- _Problem to solve_:
Your task is to copy the lines of the data below from the line holding "the controller, collects" through the line holding "business data that", inclusive, exactly and with nothing added.
Given entries Start Marker
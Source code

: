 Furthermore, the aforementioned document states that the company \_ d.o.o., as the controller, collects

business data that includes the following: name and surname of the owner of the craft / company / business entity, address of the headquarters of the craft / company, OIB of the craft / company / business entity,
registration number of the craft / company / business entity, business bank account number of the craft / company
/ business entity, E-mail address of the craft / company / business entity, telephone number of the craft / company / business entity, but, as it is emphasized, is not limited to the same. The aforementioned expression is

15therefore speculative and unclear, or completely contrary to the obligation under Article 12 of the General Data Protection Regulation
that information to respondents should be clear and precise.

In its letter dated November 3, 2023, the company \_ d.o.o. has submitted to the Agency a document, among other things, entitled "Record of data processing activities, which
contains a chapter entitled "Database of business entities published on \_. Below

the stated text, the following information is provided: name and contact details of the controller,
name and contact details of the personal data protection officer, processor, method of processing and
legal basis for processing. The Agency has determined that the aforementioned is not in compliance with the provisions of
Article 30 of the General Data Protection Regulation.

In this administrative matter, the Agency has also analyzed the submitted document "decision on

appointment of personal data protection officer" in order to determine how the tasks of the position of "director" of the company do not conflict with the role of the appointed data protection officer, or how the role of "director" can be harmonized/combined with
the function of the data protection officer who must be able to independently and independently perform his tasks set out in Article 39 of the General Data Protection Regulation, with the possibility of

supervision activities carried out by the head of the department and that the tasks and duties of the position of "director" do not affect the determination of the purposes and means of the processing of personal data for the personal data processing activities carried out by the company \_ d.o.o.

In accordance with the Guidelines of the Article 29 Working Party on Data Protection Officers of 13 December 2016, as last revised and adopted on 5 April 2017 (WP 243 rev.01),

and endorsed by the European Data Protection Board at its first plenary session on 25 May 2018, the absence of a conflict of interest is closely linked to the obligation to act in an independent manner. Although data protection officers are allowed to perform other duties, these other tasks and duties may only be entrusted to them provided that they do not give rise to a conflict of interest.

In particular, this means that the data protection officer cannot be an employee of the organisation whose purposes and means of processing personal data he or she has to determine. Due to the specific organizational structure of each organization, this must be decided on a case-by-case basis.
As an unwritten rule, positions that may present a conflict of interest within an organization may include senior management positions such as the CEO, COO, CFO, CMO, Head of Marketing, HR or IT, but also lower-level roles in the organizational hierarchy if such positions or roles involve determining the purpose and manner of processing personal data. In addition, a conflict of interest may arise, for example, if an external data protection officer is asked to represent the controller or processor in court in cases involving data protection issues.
Given entries End Marker
- _Written answer_:
: Furthermore, the aforementioned document states that the company \_ d.o.o., as the controller, collects

business data that includes the following: name and surname of the owner of the craft / company / business entity, address of the headquarters of the craft / company, OIB of the craft / company / business entity,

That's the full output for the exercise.